Kemudian, pertanyaan terakhir saya tujukan pada budayawan Kalbar, Rustam Halim. Pertanyaan saya begini, “Sudah banyak saya tanya, namun tak ada jawabannya bisa memuaskan. Pertanyaan saya, apakah disebut orang Dayak bagi orang Melayu sebelum Islam masuk ke Kalimantan?” Pada kaget dengan pertanyaan itu. Maklum, antara Melayu dan Dayak seperti ada pemisah. Mantan wartawan Pontianak Post itupun menjawab, sebelum Islam, Kristen, maupun Katolik masuk ke Kalimantan, semua penganut agama Hindu. “Nah, sebelum Hindu itu, kita ini siapa? Pastinya istilah Dayak itu barang baru. Ada catatan, istilah Dayak itu dimunculkan oleh orang Belanda,” jawabnya.

“Orang tua-tua dulu hanya mengenal istilah orang darat dan laut. Orang Dayak disebut orang darat. Sementara yang tinggal di pesisir orang laut. Itu saja. Saya berkeyakinan, kita dulu adalah satu,” jelas Rustam Halim. Saya menangkap, ungkapan kata “kita dulu satu” maksudnya, antara Melayu dan Dayak memang satu keturunan. Cuma, begitu masuk agama dari luar, mulai ada perbedaan identitas. Disebut Melayu karena ia Islam. Disebut Dayak karena ia Katolik atau Kristen. Identitas seperti ini mestinya dihindarkan. Mesti dikedepankan adalah, kita adalah satu. Jangan sampai yang satu ini menjadi tercerai berai orang pendatang.
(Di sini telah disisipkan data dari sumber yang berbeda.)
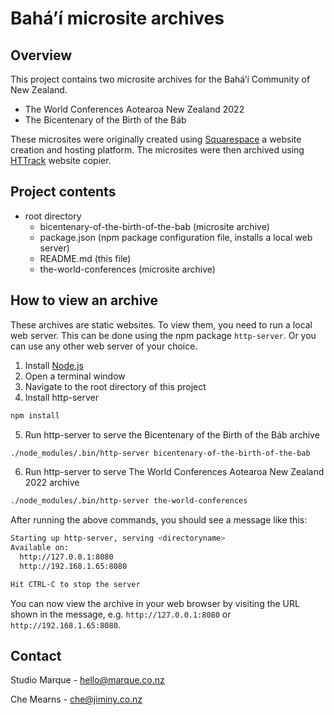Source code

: # Bahá’í microsite archives

## Overview

This project contains two microsite archives for the Bahá’í Community of New Zealand.
- The World Conferences Aotearoa New Zealand 2022
- The Bicentenary of the Birth of the Báb

These microsites were originally created using [Squarespace](https://www.squarespace.com/) a website creation and hosting platform. The microsites were then archived using [HTTrack](https://www.httrack.com/) website copier.

## Project contents

- root directory
  - bicentenary-of-the-birth-of-the-bab (microsite archive)
  - package.json (npm package configuration file, installs a local web server)
  - README.md (this file)
  - the-world-conferences (microsite archive)

## How to view an archive

These archives are static websites. To view them, you need to run a local web server. This can be done using the npm package `http-server`. Or you can use any other web server of your choice.

1. Install [Node.js](https://nodejs.org/en/)
2. Open a terminal window
3. Navigate to the root directory of this project
4. Install http-server
```bash
npm install
```
5. Run http-server to serve the Bicentenary of the Birth of the Báb archive
```bash
./node_modules/.bin/http-server bicentenary-of-the-birth-of-the-bab
```
6. Run http-server to serve The World Conferences Aotearoa New Zealand 2022 archive
```bash
./node_modules/.bin/http-server the-world-conferences
```

After running the above commands, you should see a message like this:

```bash
Starting up http-server, serving <directoryname>
Available on:
  http://127.0.0.1:8080
  http://192.168.1.65:8080

Hit CTRL-C to stop the server
```

You can now view the archive in your web browser by visiting the URL shown in the message, e.g. `http://127.0.0.1:8080` or `http://192.168.1.65:8080`.

## Contact

Studio Marque - hello@marque.co.nz

Che Mearns - che@jiminy.co.nz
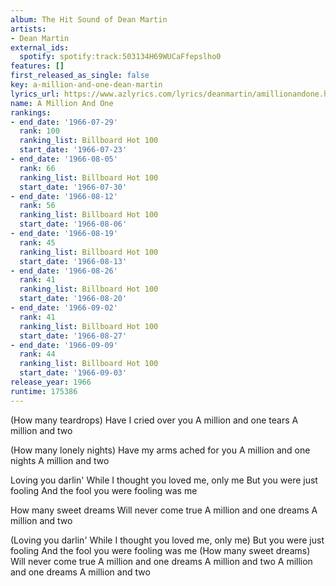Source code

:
 ```yaml
---
album: The Hit Sound of Dean Martin
artists:
- Dean Martin
external_ids:
  spotify: spotify:track:503134H69WUCaFfepslho0
features: []
first_released_as_single: false
key: a-million-and-one-dean-martin
lyrics_url: https://www.azlyrics.com/lyrics/deanmartin/amillionandone.html
name: A Million And One
rankings:
- end_date: '1966-07-29'
  rank: 100
  ranking_list: Billboard Hot 100
  start_date: '1966-07-23'
- end_date: '1966-08-05'
  rank: 66
  ranking_list: Billboard Hot 100
  start_date: '1966-07-30'
- end_date: '1966-08-12'
  rank: 56
  ranking_list: Billboard Hot 100
  start_date: '1966-08-06'
- end_date: '1966-08-19'
  rank: 45
  ranking_list: Billboard Hot 100
  start_date: '1966-08-13'
- end_date: '1966-08-26'
  rank: 41
  ranking_list: Billboard Hot 100
  start_date: '1966-08-20'
- end_date: '1966-09-02'
  rank: 41
  ranking_list: Billboard Hot 100
  start_date: '1966-08-27'
- end_date: '1966-09-09'
  rank: 44
  ranking_list: Billboard Hot 100
  start_date: '1966-09-03'
release_year: 1966
runtime: 175386
---
```

(How many teardrops)
Have I cried over you
A million and one tears
A million and two

(How many lonely nights)
Have my arms ached for you
A million and one nights
A million and two

Loving you darlin'
While I thought you loved me, only me
But you were just fooling
And the fool you were fooling was me

How many sweet dreams
Will never come true
A million and one dreams
A million and two

(Loving you darlin'
While I thought you loved me, only me)
But you were just fooling
And the fool you were fooling was me
(How many sweet dreams)
Will never come true
A million and one dreams
A million and two
A million and one dreams
A million and two
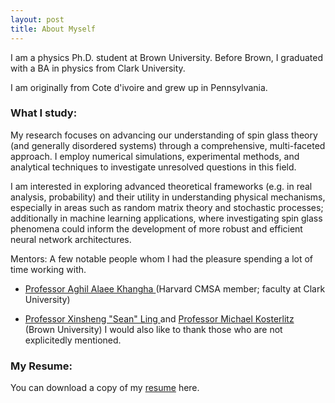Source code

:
 ```yaml
---
layout: post
title: About Myself
---
```

I am a physics Ph.D. student at Brown University. Before Brown, I graduated with a BA in physics from Clark University. 

I am originally from Cote d'ivoire and grew up in Pennsylvania.  

### What I study:
My research focuses on advancing our understanding of spin glass theory (and generally disordered systems) through a comprehensive, multi-faceted approach. I employ numerical simulations, experimental methods, and analytical techniques to investigate unresolved questions in this field. 

I am interested in exploring advanced theoretical frameworks (e.g. in real analysis, probability) and their utility in understanding physical mechanisms, especially in areas such as random matrix theory and stochastic processes; additionally in machine learning applications, where investigating spin glass phenomena could inform the development of more robust and efficient neural network architectures.

Mentors:
A few notable people whom I had the pleasure spending a lot of time working with. 

* <a href=" https://scholar.harvard.edu/aalaee"> Professor Aghil Alaee Khangha </a> (Harvard CMSA member; faculty at Clark University)

* <a href=" https://vivo.brown.edu/display/xling"> Professor Xinsheng "Sean" Ling </a> and <a href=" https://www.nobelprize.org/prizes/physics/2016/kosterlitz/facts/"> Professor Michael Kosterlitz </a> (Brown University)
I would also like to thank those who are not explicitedly mentioned.




### My Resume:
You can download a copy of my <a href="./Resume_2024.pdf"> resume</a> here.
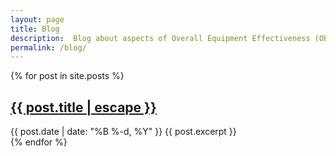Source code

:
 ```yaml
---
layout: page
title: Blog
description:  Blog about aspects of Overall Equipment Effectiveness (OEE)
permalink: /blog/
---
```


{% for post in site.posts %}
  <article class="post">
    <h2><a href="{{ post.url | relative_url }}">{{ post.title | escape }}</a></h2>
    <time datetime="{{ post.date | date_to_xmlschema }}">{{ post.date | date: "%B %-d, %Y" }}</time>
    {{ post.excerpt }}
  </article>
{% endfor %}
Persoalan budaya selalu ada. Banyak budaya asli di daerah ini. Sayang, belum banyak diangkat. Ditanya ke pemerintah daerah, selalu alasan tak punya banyak dana. Pada akhirnya, banyak adat budaya hilang ditelan bumi. Lalu, berganti dengan budaya asing. Banyak generasi sekarang lebih senang budaya luar ketimbang budaya aslinya sendiri. Lebih parah lagi kalau sudah dibalut agama. Tradisi asli malah dituduh musyrik, bidah, dan sebagainya.

Adat istiadat melahirkan budaya asli. Budaya itu sendiri adalah identitas dari nenek moyang. Ketika budaya asli tercerabut, hilang sudah identitas. Lalu berganti dengan identitas budaya luar. Ayo, kita pertahankan budaya kita sendiri. Jangan mudah terpesona dengan budaya luar. Banggalah dengan budayamu sendiri.